**DESCRIPTION OF THE TASK**
If a line in the data below contains the word "left", copy it out.
.....
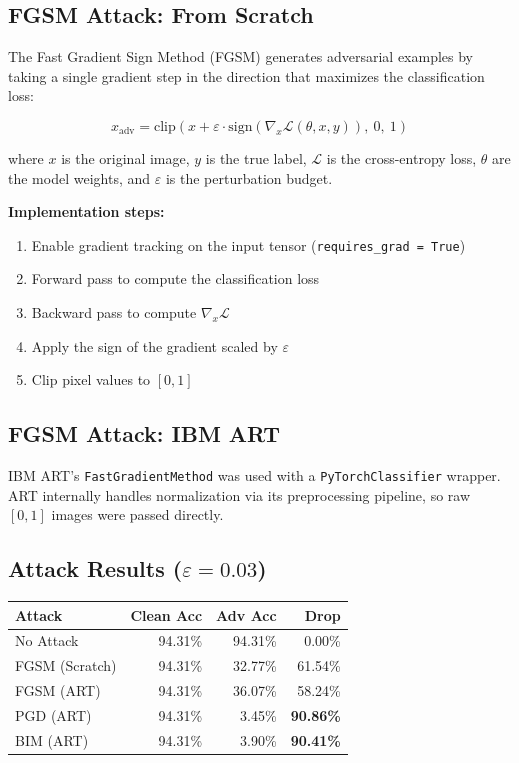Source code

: \documentclass[12pt,a4paper]{article}
\begin{document}
\subsection{FGSM Attack: From Scratch}

The Fast Gradient Sign Method (FGSM) \cite{goodfellow2014} generates adversarial
examples by taking a single gradient step in the direction that maximizes the
classification loss:

\begin{equation}
    x_{\text{adv}} = \text{clip}\left( x + \varepsilon \cdot
    \text{sign}\left( \nabla_x \mathcal{L}(\theta, x, y) \right),\ 0,\ 1 \right)
\end{equation}

where $x$ is the original image, $y$ is the true label, $\mathcal{L}$ is the
cross-entropy loss, $\theta$ are the model weights, and $\varepsilon$ is the
perturbation budget.

\textbf{Implementation steps:}
\begin{enumerate}
    \item Enable gradient tracking on the input tensor (\texttt{requires\_grad = True})
    \item Forward pass to compute the classification loss
    \item Backward pass to compute $\nabla_x \mathcal{L}$
    \item Apply the sign of the gradient scaled by $\varepsilon$
    \item Clip pixel values to $[0, 1]$
\end{enumerate}

\subsection{FGSM Attack: IBM ART}

IBM ART's \texttt{FastGradientMethod} was used with a
\texttt{PyTorchClassifier} wrapper. ART internally handles normalization via its
preprocessing pipeline, so raw $[0, 1]$ images were passed directly.

\subsection{Attack Results ($\varepsilon = 0.03$)}

\begin{center}
\begin{tabular}{lrrr}
\toprule
\textbf{Attack} & \textbf{Clean Acc} & \textbf{Adv Acc} & \textbf{Drop} \\
\midrule
No Attack       & 94.31\% & 94.31\% &  0.00\% \\
FGSM (Scratch)  & 94.31\% & 32.77\% & 61.54\% \\
FGSM (ART)      & 94.31\% & 36.07\% & 58.24\% \\
PGD  (ART)      & 94.31\% &  3.45\% & \textbf{90.86\%} \\
BIM  (ART)      & 94.31\% &  3.90\% & \textbf{90.41\%} \\
\bottomrule
\end{tabular}
\end{center}
\end{document}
.....
**EXERCISE SOLUTION**
    x_{\text{adv}} = \text{clip}\left( x + \varepsilon \cdot
    \text{sign}\left( \nabla_x \mathcal{L}(\theta, x, y) \right),\ 0,\ 1 \right)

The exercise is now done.